▸ **Entries provided**:

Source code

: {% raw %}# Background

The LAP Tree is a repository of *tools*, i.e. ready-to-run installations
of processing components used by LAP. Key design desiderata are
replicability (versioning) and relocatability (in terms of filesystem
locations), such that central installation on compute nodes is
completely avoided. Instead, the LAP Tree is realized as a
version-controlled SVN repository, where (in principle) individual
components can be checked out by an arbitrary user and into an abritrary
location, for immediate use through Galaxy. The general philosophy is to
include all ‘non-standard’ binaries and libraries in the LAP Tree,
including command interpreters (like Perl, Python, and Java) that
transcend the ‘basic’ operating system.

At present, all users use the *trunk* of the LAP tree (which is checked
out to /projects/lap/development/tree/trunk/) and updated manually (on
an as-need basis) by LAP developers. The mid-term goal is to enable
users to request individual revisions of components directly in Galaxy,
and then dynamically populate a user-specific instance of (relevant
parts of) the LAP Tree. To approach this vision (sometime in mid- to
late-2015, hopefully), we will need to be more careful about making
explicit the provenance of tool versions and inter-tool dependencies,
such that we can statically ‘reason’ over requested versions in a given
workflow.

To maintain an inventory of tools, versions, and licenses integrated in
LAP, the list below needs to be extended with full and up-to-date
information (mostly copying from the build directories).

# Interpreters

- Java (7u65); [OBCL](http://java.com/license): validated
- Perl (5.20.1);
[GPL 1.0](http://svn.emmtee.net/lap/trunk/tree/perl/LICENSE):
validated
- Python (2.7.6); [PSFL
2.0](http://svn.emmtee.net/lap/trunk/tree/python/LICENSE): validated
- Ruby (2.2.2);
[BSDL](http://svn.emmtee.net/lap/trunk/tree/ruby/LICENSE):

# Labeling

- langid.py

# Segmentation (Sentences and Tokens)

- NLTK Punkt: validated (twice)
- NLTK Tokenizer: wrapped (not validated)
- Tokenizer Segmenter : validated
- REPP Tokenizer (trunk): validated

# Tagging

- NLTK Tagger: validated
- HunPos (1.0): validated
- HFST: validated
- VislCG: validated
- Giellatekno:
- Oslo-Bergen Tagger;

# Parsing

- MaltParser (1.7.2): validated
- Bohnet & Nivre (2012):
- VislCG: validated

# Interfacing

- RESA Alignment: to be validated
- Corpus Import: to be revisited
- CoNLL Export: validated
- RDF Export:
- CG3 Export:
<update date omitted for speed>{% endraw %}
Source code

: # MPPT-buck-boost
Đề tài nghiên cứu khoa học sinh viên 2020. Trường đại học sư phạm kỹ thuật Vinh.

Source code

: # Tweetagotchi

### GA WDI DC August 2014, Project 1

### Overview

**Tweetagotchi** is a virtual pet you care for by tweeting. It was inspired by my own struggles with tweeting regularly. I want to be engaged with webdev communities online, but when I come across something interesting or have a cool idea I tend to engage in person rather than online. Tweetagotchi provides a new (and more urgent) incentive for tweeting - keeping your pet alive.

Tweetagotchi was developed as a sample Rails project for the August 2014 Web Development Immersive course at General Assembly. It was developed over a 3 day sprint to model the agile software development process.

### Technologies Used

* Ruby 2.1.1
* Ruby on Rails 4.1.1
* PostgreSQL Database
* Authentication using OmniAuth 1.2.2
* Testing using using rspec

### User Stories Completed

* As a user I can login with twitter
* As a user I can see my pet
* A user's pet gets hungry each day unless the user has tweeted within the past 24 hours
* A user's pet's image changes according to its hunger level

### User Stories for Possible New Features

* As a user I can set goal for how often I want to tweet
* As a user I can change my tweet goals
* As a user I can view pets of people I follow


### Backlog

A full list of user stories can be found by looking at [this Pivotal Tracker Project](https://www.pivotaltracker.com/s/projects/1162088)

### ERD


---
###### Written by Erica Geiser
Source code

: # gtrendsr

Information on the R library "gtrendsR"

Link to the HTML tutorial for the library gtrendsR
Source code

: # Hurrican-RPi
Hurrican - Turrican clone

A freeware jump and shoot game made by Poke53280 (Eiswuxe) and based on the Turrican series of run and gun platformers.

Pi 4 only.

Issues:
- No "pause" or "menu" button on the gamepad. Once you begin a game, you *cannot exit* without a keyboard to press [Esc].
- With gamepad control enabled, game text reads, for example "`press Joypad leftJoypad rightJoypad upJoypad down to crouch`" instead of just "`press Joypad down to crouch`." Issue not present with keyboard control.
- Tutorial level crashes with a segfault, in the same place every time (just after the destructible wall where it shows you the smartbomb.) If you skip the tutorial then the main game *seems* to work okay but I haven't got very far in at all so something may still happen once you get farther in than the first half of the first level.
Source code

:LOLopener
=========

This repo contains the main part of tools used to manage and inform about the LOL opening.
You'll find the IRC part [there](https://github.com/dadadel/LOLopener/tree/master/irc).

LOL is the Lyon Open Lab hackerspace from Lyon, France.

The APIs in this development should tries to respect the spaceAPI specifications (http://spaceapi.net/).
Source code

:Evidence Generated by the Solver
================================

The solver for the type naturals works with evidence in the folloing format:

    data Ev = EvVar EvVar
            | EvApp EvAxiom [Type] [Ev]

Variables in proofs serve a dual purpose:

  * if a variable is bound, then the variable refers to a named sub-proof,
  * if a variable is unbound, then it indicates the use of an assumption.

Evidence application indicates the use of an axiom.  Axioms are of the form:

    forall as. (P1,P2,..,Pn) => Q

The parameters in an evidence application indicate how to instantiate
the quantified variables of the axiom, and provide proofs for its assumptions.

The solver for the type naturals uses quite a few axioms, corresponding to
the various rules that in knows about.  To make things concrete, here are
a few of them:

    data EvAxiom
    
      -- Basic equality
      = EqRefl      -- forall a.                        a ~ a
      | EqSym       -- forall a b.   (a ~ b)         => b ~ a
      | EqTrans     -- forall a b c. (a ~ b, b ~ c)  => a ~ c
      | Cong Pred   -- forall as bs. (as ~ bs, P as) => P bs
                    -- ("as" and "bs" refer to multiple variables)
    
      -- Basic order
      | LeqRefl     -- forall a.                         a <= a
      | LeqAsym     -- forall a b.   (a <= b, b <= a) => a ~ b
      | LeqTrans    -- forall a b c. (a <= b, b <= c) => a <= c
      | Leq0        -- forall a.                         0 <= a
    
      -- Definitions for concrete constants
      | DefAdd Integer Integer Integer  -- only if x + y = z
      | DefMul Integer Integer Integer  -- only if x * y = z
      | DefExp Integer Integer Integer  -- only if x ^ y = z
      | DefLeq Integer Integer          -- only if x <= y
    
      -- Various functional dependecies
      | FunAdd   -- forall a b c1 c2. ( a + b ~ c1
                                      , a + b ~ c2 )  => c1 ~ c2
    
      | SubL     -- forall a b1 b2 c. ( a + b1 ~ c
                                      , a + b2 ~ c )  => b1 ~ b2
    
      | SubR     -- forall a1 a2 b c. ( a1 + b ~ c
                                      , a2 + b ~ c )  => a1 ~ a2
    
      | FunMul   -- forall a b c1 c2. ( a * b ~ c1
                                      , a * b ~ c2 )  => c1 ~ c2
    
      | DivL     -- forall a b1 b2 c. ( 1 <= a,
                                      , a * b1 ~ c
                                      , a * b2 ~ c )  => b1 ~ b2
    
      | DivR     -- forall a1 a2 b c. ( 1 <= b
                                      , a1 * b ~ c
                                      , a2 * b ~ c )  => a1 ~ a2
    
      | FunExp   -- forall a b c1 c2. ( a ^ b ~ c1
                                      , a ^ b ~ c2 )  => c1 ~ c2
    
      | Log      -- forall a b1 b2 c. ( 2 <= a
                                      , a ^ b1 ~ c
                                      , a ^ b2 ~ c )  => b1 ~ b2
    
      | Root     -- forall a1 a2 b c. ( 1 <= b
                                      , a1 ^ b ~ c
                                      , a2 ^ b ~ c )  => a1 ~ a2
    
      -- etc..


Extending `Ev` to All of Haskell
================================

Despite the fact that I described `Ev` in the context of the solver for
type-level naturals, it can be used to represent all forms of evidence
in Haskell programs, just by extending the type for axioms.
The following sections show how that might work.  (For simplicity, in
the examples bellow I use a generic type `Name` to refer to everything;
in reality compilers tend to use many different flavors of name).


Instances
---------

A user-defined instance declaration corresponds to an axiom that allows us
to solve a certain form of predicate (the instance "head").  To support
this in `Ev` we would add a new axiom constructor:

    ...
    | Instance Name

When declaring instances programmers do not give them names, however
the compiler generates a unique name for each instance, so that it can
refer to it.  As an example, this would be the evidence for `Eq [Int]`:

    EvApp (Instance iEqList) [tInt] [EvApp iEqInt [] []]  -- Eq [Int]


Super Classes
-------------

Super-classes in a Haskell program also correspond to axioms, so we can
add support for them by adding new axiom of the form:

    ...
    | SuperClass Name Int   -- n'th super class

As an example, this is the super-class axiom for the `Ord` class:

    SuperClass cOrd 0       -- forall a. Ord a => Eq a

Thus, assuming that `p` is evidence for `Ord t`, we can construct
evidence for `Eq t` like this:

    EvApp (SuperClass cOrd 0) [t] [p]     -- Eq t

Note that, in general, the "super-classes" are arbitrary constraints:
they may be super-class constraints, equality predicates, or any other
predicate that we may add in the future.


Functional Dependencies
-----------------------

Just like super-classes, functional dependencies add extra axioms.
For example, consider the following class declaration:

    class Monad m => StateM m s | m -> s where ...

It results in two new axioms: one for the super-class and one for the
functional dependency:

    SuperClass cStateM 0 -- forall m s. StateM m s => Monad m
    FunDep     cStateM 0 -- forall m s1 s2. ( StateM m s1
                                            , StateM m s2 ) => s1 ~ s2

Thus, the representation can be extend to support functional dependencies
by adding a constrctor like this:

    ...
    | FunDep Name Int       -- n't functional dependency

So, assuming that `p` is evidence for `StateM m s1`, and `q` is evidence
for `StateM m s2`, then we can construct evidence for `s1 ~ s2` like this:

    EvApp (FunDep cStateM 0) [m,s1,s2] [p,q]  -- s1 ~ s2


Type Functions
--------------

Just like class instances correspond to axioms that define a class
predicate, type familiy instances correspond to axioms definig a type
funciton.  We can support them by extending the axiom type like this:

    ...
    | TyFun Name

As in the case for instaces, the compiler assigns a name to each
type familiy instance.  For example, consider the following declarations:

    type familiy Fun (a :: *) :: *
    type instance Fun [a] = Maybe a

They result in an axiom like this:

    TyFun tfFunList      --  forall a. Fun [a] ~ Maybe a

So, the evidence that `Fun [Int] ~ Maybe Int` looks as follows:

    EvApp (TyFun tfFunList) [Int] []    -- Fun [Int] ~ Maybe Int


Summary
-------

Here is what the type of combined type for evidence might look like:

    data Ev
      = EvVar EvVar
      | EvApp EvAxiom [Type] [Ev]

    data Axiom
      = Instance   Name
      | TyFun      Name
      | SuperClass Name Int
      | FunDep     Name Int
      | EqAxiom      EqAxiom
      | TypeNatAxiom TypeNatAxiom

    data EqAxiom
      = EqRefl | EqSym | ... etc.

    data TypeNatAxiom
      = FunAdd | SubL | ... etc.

▸ **Aim of the exercise**: Lines from the beginning of the data above through the line containing "include all ‘non-standard’" are to be returned exactly, and no others.

▸ **Response**:
Source code

: {% raw %}# Background

The LAP Tree is a repository of *tools*, i.e. ready-to-run installations
of processing components used by LAP. Key design desiderata are
replicability (versioning) and relocatability (in terms of filesystem
locations), such that central installation on compute nodes is
completely avoided. Instead, the LAP Tree is realized as a
version-controlled SVN repository, where (in principle) individual
components can be checked out by an arbitrary user and into an abritrary
location, for immediate use through Galaxy. The general philosophy is to
include all ‘non-standard’ binaries and libraries in the LAP Tree,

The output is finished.